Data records
☆ ☆ ☆ ☆

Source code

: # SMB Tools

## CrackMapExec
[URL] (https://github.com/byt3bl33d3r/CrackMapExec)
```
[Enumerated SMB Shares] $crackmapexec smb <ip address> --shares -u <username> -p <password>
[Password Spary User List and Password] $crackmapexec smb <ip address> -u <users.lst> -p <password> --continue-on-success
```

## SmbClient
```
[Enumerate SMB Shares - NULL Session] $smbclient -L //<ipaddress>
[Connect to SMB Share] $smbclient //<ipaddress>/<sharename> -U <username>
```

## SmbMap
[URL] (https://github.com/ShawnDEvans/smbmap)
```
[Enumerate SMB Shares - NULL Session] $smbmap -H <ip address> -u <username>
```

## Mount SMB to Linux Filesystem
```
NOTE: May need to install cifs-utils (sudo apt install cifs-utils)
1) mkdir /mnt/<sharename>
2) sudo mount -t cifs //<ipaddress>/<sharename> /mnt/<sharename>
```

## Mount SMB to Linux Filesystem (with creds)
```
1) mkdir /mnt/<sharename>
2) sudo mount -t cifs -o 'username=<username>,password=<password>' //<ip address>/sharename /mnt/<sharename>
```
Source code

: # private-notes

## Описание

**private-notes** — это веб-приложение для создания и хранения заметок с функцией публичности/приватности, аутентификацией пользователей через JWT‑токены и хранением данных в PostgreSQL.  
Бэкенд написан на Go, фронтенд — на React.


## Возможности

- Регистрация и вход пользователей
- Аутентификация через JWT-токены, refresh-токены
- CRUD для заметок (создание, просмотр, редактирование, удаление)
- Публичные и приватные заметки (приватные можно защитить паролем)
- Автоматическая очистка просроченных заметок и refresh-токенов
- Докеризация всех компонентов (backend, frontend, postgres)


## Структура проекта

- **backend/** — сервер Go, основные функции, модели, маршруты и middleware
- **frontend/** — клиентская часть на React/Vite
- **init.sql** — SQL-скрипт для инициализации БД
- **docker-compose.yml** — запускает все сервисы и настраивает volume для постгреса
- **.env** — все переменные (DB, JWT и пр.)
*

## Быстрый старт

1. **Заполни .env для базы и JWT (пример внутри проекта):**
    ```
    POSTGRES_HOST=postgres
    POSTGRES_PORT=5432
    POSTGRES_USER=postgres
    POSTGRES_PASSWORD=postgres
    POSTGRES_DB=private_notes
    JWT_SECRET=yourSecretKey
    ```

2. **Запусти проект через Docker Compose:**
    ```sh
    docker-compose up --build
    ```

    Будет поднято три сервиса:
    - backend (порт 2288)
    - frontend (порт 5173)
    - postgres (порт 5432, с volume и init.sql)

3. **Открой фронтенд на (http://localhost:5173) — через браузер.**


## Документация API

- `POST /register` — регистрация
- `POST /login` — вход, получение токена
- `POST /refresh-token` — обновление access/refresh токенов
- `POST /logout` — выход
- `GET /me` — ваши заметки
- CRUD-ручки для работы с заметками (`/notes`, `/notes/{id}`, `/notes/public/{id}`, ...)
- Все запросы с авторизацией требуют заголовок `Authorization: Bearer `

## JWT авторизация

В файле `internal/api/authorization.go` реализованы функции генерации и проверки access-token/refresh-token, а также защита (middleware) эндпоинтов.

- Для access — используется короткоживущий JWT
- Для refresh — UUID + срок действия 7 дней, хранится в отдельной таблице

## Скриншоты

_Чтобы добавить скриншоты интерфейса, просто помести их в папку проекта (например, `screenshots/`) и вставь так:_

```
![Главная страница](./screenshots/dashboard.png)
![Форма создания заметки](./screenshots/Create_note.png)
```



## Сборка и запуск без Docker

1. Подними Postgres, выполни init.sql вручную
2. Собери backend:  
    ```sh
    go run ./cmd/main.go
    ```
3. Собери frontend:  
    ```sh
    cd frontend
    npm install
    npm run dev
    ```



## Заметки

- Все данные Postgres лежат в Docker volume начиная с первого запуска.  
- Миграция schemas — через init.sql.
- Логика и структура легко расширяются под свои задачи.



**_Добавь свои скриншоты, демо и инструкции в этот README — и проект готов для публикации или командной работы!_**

☆ ☆ ☆ ☆

◆ **TASK STATEMENT**: Your reply must repeat the entries above exactly and in full.

◆ **EXERCISE SOLUTION**:
Source code

: # SMB Tools

## CrackMapExec
[URL] (https://github.com/byt3bl33d3r/CrackMapExec)
```
[Enumerated SMB Shares] $crackmapexec smb <ip address> --shares -u <username> -p <password>
[Password Spary User List and Password] $crackmapexec smb <ip address> -u <users.lst> -p <password> --continue-on-success
```

## SmbClient
```
[Enumerate SMB Shares - NULL Session] $smbclient -L //<ipaddress>
[Connect to SMB Share] $smbclient //<ipaddress>/<sharename> -U <username>
```

## SmbMap
[URL] (https://github.com/ShawnDEvans/smbmap)
```
[Enumerate SMB Shares - NULL Session] $smbmap -H <ip address> -u <username>
```

## Mount SMB to Linux Filesystem
```
NOTE: May need to install cifs-utils (sudo apt install cifs-utils)
1) mkdir /mnt/<sharename>
2) sudo mount -t cifs //<ipaddress>/<sharename> /mnt/<sharename>
```

## Mount SMB to Linux Filesystem (with creds)
```
1) mkdir /mnt/<sharename>
2) sudo mount -t cifs -o 'username=<username>,password=<password>' //<ip address>/sharename /mnt/<sharename>
```
Source code

: # private-notes

## Описание

**private-notes** — это веб-приложение для создания и хранения заметок с функцией публичности/приватности, аутентификацией пользователей через JWT‑токены и хранением данных в PostgreSQL.  
Бэкенд написан на Go, фронтенд — на React.


## Возможности

- Регистрация и вход пользователей
- Аутентификация через JWT-токены, refresh-токены
- CRUD для заметок (создание, просмотр, редактирование, удаление)
- Публичные и приватные заметки (приватные можно защитить паролем)
- Автоматическая очистка просроченных заметок и refresh-токенов
- Докеризация всех компонентов (backend, frontend, postgres)


## Структура проекта

- **backend/** — сервер Go, основные функции, модели, маршруты и middleware
- **frontend/** — клиентская часть на React/Vite
- **init.sql** — SQL-скрипт для инициализации БД
- **docker-compose.yml** — запускает все сервисы и настраивает volume для постгреса
- **.env** — все переменные (DB, JWT и пр.)
*

## Быстрый старт

1. **Заполни .env для базы и JWT (пример внутри проекта):**
    ```
    POSTGRES_HOST=postgres
    POSTGRES_PORT=5432
    POSTGRES_USER=postgres
    POSTGRES_PASSWORD=postgres
    POSTGRES_DB=private_notes
    JWT_SECRET=yourSecretKey
    ```

2. **Запусти проект через Docker Compose:**
    ```sh
    docker-compose up --build
    ```

    Будет поднято три сервиса:
    - backend (порт 2288)
    - frontend (порт 5173)
    - postgres (порт 5432, с volume и init.sql)

3. **Открой фронтенд на (http://localhost:5173) — через браузер.**


## Документация API

- `POST /register` — регистрация
- `POST /login` — вход, получение токена
- `POST /refresh-token` — обновление access/refresh токенов
- `POST /logout` — выход
- `GET /me` — ваши заметки
- CRUD-ручки для работы с заметками (`/notes`, `/notes/{id}`, `/notes/public/{id}`, ...)
- Все запросы с авторизацией требуют заголовок `Authorization: Bearer `

## JWT авторизация

В файле `internal/api/authorization.go` реализованы функции генерации и проверки access-token/refresh-token, а также защита (middleware) эндпоинтов.

- Для access — используется короткоживущий JWT
- Для refresh — UUID + срок действия 7 дней, хранится в отдельной таблице

## Скриншоты

_Чтобы добавить скриншоты интерфейса, просто помести их в папку проекта (например, `screenshots/`) и вставь так:_

```
![Главная страница](./screenshots/dashboard.png)
![Форма создания заметки](./screenshots/Create_note.png)
```



## Сборка и запуск без Docker

1. Подними Postgres, выполни init.sql вручную
2. Собери backend:  
    ```sh
    go run ./cmd/main.go
    ```
3. Собери frontend:  
    ```sh
    cd frontend
    npm install
    npm run dev
    ```



## Заметки

- Все данные Postgres лежат в Docker volume начиная с первого запуска.  
- Миграция schemas — через init.sql.
- Логика и структура легко расширяются под свои задачи.



**_Добавь свои скриншоты, демо и инструкции в этот README — и проект готов для публикации или командной работы!_**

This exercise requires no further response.